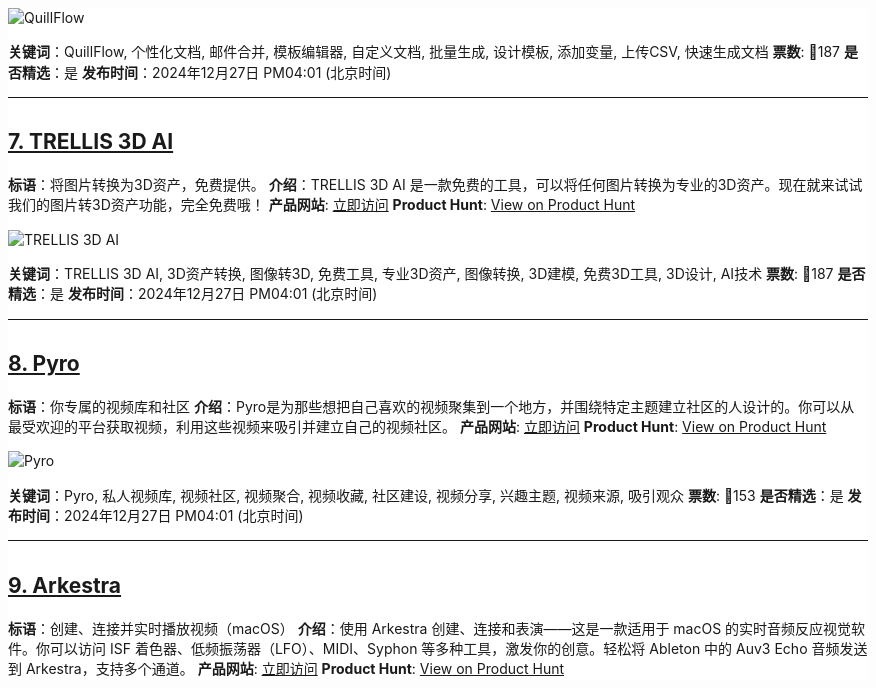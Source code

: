 ![QuillFlow](https://ph-files.imgix.net/247d7ced-79bf-48a4-9505-99e24cab261b.png?auto=format&fit=crop&frame=1&h=512&w=1024)

**关键词**：QuillFlow, 个性化文档, 邮件合并, 模板编辑器, 自定义文档, 批量生成, 设计模板, 添加变量, 上传CSV, 快速生成文档
**票数**: 🔺187
**是否精选**：是
**发布时间**：2024年12月27日 PM04:01 (北京时间)

---

## [7. TRELLIS 3D AI](https://www.producthunt.com/posts/trellis-3d-ai?utm_campaign=producthunt-api&utm_medium=api-v2&utm_source=Application%3A+My_PH_APP+%28ID%3A+138680%29)
**标语**：将图片转换为3D资产，免费提供。
**介绍**：TRELLIS 3D AI 是一款免费的工具，可以将任何图片转换为专业的3D资产。现在就来试试我们的图片转3D资产功能，完全免费哦！
**产品网站**: [立即访问](https://www.producthunt.com/r/FNDDSOYCV34HS7?utm_campaign=producthunt-api&utm_medium=api-v2&utm_source=Application%3A+My_PH_APP+%28ID%3A+138680%29)
**Product Hunt**: [View on Product Hunt](https://www.producthunt.com/posts/trellis-3d-ai?utm_campaign=producthunt-api&utm_medium=api-v2&utm_source=Application%3A+My_PH_APP+%28ID%3A+138680%29)

![TRELLIS 3D AI](https://ph-files.imgix.net/7b771267-164e-4553-a021-0c4536a114d2.jpeg?auto=format&fit=crop&frame=1&h=512&w=1024)

**关键词**：TRELLIS 3D AI, 3D资产转换, 图像转3D, 免费工具, 专业3D资产, 图像转换, 3D建模, 免费3D工具, 3D设计, AI技术
**票数**: 🔺187
**是否精选**：是
**发布时间**：2024年12月27日 PM04:01 (北京时间)

---

## [8. Pyro](https://www.producthunt.com/posts/pyro-3?utm_campaign=producthunt-api&utm_medium=api-v2&utm_source=Application%3A+My_PH_APP+%28ID%3A+138680%29)
**标语**：你专属的视频库和社区
**介绍**：Pyro是为那些想把自己喜欢的视频聚集到一个地方，并围绕特定主题建立社区的人设计的。你可以从最受欢迎的平台获取视频，利用这些视频来吸引并建立自己的视频社区。
**产品网站**: [立即访问](https://www.producthunt.com/r/B3JZB5FUN5LPRA?utm_campaign=producthunt-api&utm_medium=api-v2&utm_source=Application%3A+My_PH_APP+%28ID%3A+138680%29)
**Product Hunt**: [View on Product Hunt](https://www.producthunt.com/posts/pyro-3?utm_campaign=producthunt-api&utm_medium=api-v2&utm_source=Application%3A+My_PH_APP+%28ID%3A+138680%29)

![Pyro](https://ph-files.imgix.net/1d3c9bf5-aeba-4a34-b8a7-e0d4a4de94a2.jpeg?auto=format&fit=crop&frame=1&h=512&w=1024)

**关键词**：Pyro, 私人视频库, 视频社区, 视频聚合, 视频收藏, 社区建设, 视频分享, 兴趣主题, 视频来源, 吸引观众
**票数**: 🔺153
**是否精选**：是
**发布时间**：2024年12月27日 PM04:01 (北京时间)

---

## [9. Arkestra](https://www.producthunt.com/posts/arkestra?utm_campaign=producthunt-api&utm_medium=api-v2&utm_source=Application%3A+My_PH_APP+%28ID%3A+138680%29)
**标语**：创建、连接并实时播放视频（macOS）
**介绍**：使用 Arkestra 创建、连接和表演——这是一款适用于 macOS 的实时音频反应视觉软件。你可以访问 ISF 着色器、低频振荡器（LFO）、MIDI、Syphon 等多种工具，激发你的创意。轻松将 Ableton 中的 Auv3 Echo 音频发送到 Arkestra，支持多个通道。
**产品网站**: [立即访问](https://www.producthunt.com/r/TZWPFUCAWMTAFB?utm_campaign=producthunt-api&utm_medium=api-v2&utm_source=Application%3A+My_PH_APP+%28ID%3A+138680%29)
**Product Hunt**: [View on Product Hunt](https://www.producthunt.com/posts/arkestra?utm_campaign=producthunt-api&utm_medium=api-v2&utm_source=Application%3A+My_PH_APP+%28ID%3A+138680%29)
========================================================================
> [TASK DETAILS]: All that is needed is the number of lines in the listing holding the word "View".

> [RESULT OF THIS EXERCISE]: 3